Dan, my intention is not to put words into your mouth, so sorry if that is how it came across. I understand that you haven't said it directly, how I have distilled it, but I'd maintain that the sentiment that you give here on Aikiweb is consistent with this distillation. It seems to me even what you appear to be stating here is consistent with that line of thinking. That is: without power Aikido (presumably physical - tangible demonstrable power) cannot be recognized as a true budo. 'Some practices are just not budo' and 'won't be taken seriously as such'. I agree wholeheartedly, but I also go one step further and feel that the spiritual ideology inherent in Aikido that came from Oomoto, Kototama, and other sources are important if you want to study Aikido as a whole in the way it was intended to be. And that these aspects are just as critical to the whole as the physical components.
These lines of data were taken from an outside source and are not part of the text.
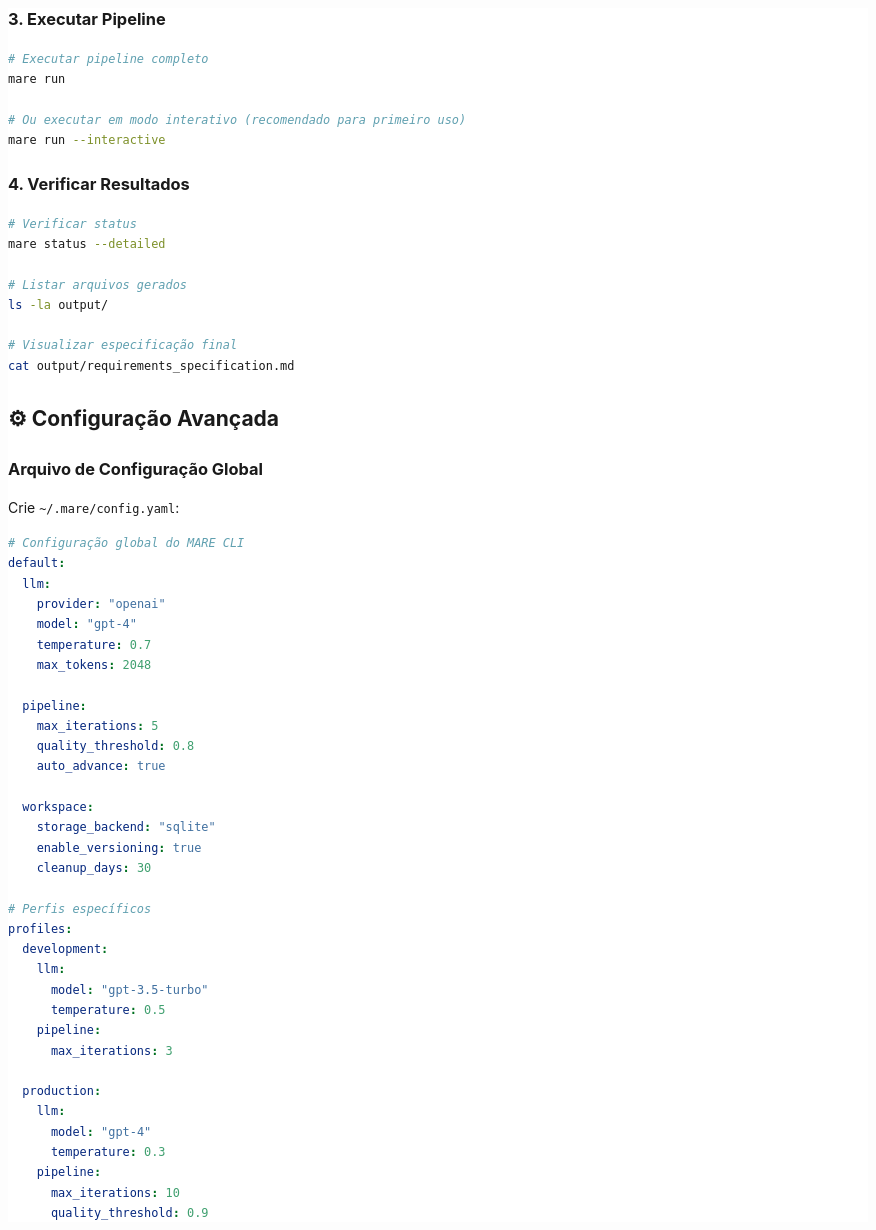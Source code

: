 ### 3. Executar Pipeline

```bash
# Executar pipeline completo
mare run

# Ou executar em modo interativo (recomendado para primeiro uso)
mare run --interactive
```

### 4. Verificar Resultados

```bash
# Verificar status
mare status --detailed

# Listar arquivos gerados
ls -la output/

# Visualizar especificação final
cat output/requirements_specification.md
```

## ⚙️ Configuração Avançada

### Arquivo de Configuração Global

Crie `~/.mare/config.yaml`:

```yaml
# Configuração global do MARE CLI
default:
  llm:
    provider: "openai"
    model: "gpt-4"
    temperature: 0.7
    max_tokens: 2048
  
  pipeline:
    max_iterations: 5
    quality_threshold: 0.8
    auto_advance: true
  
  workspace:
    storage_backend: "sqlite"
    enable_versioning: true
    cleanup_days: 30

# Perfis específicos
profiles:
  development:
    llm:
      model: "gpt-3.5-turbo"
      temperature: 0.5
    pipeline:
      max_iterations: 3
  
  production:
    llm:
      model: "gpt-4"
      temperature: 0.3
    pipeline:
      max_iterations: 10
      quality_threshold: 0.9
```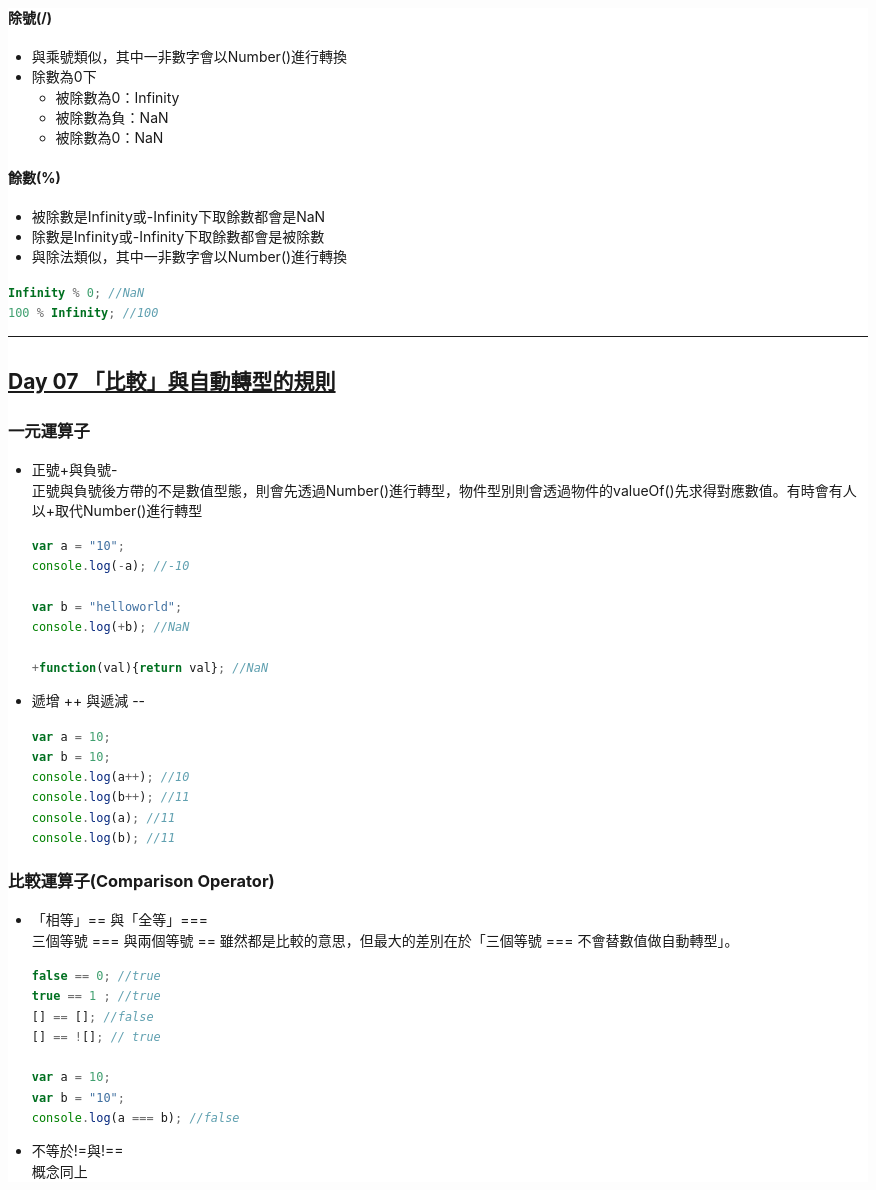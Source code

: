 #### 除號(/)
* 與乘號類似，其中一非數字會以Number()進行轉換
* 除數為0下
  * 被除數為0：Infinity
  * 被除數為負：NaN
  * 被除數為0：NaN

#### 餘數(%)
* 被除數是Infinity或-Infinity下取餘數都會是NaN
* 除數是Infinity或-Infinity下取餘數都會是被除數
* 與除法類似，其中一非數字會以Number()進行轉換
```javascript
Infinity % 0; //NaN
100 % Infinity; //100
```
---

## [Day 07 「比較」與自動轉型的規則](https://ithelp.ithome.com.tw/articles/10191254)

### 一元運算子
* 正號+與負號-  
  正號與負號後方帶的不是數值型態，則會先透過Number()進行轉型，物件型別則會透過物件的valueOf()先求得對應數值。有時會有人以+取代Number()進行轉型
  ```javascript
  var a = "10";
  console.log(-a); //-10

  var b = "helloworld";
  console.log(+b); //NaN

  +function(val){return val}; //NaN
  ```
* 遞增 ++ 與遞減 --  
  ```javascript
  var a = 10;
  var b = 10;
  console.log(a++); //10
  console.log(b++); //11
  console.log(a); //11
  console.log(b); //11
  ``` 
### 比較運算子(Comparison Operator)
* 「相等」== 與「全等」===  
  三個等號 === 與兩個等號 == 雖然都是比較的意思，但最大的差別在於「三個等號 === 不會替數值做自動轉型」。
  ```javascript
  false == 0; //true
  true == 1 ; //true
  [] == []; //false
  [] == ![]; // true

  var a = 10;
  var b = "10";
  console.log(a === b); //false
  ```
* 不等於!=與!==  
  概念同上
I agree whole heartedly, Keith. Keep in mind I did not start the thread to discuss the whole of aikido. It is called Aikido: Discussions of power. There is no physical power in the kotodama for Budo.
They can't even agree who knows what kotodama is. I recall a recent exchange/review of one fellows work that spanned twenty years being dismissed as weak and poorly researched. I avoid discussions of kotodama as I believe it is about as productive as getting in the middle of a debate with Catholics, Baptists and Pentecostals about the Bible and the tenets of the faith. Included in that being the re-writes and overwriting of personal beliefs onto an otherwise established faith.
You can of course research the understanding of where and how Asians drew correlations between their cosmology and their physical understanding, and run headlong into researchers with all sorts of opinions and no physical power or ability to neutralize anything meaningful or control even a whisper of real force. So where is the purpose in arguing the depth of a Westerners understanding of an archaic Asian belief system when both Asian and Westerners are unable to demonstrate their "understanding" in any meaningful way in the realm of Budo, the point of the discussion.
You are correct that myself and others, can help with the physical aspects that will give Aikido-ka a much better understanding of in yo ho that their founder purseud. That...is my interest. I also think that will give them a better foundation for understanding the cosmology he referred to in his writings.
"Aiki is the mysterious action of "kotodama" ("word souls"). "Kotodama" is the understanding of the spirit and the body through Ichirei Shikon Sangen Hachiriki."
Ueshiba described the "Hachiriki" as an active force, a quiet force, a pulling force, a loosening force, a splitting force, a combining force, a melting force and a congealing force (you can see that each "in" force has a matching "yo" force).
And here we see a similar use to desribing force to the ICMA discussions of Jins. Interestingly Ueshiba also uses the equal to the word/idea of intent infused movement.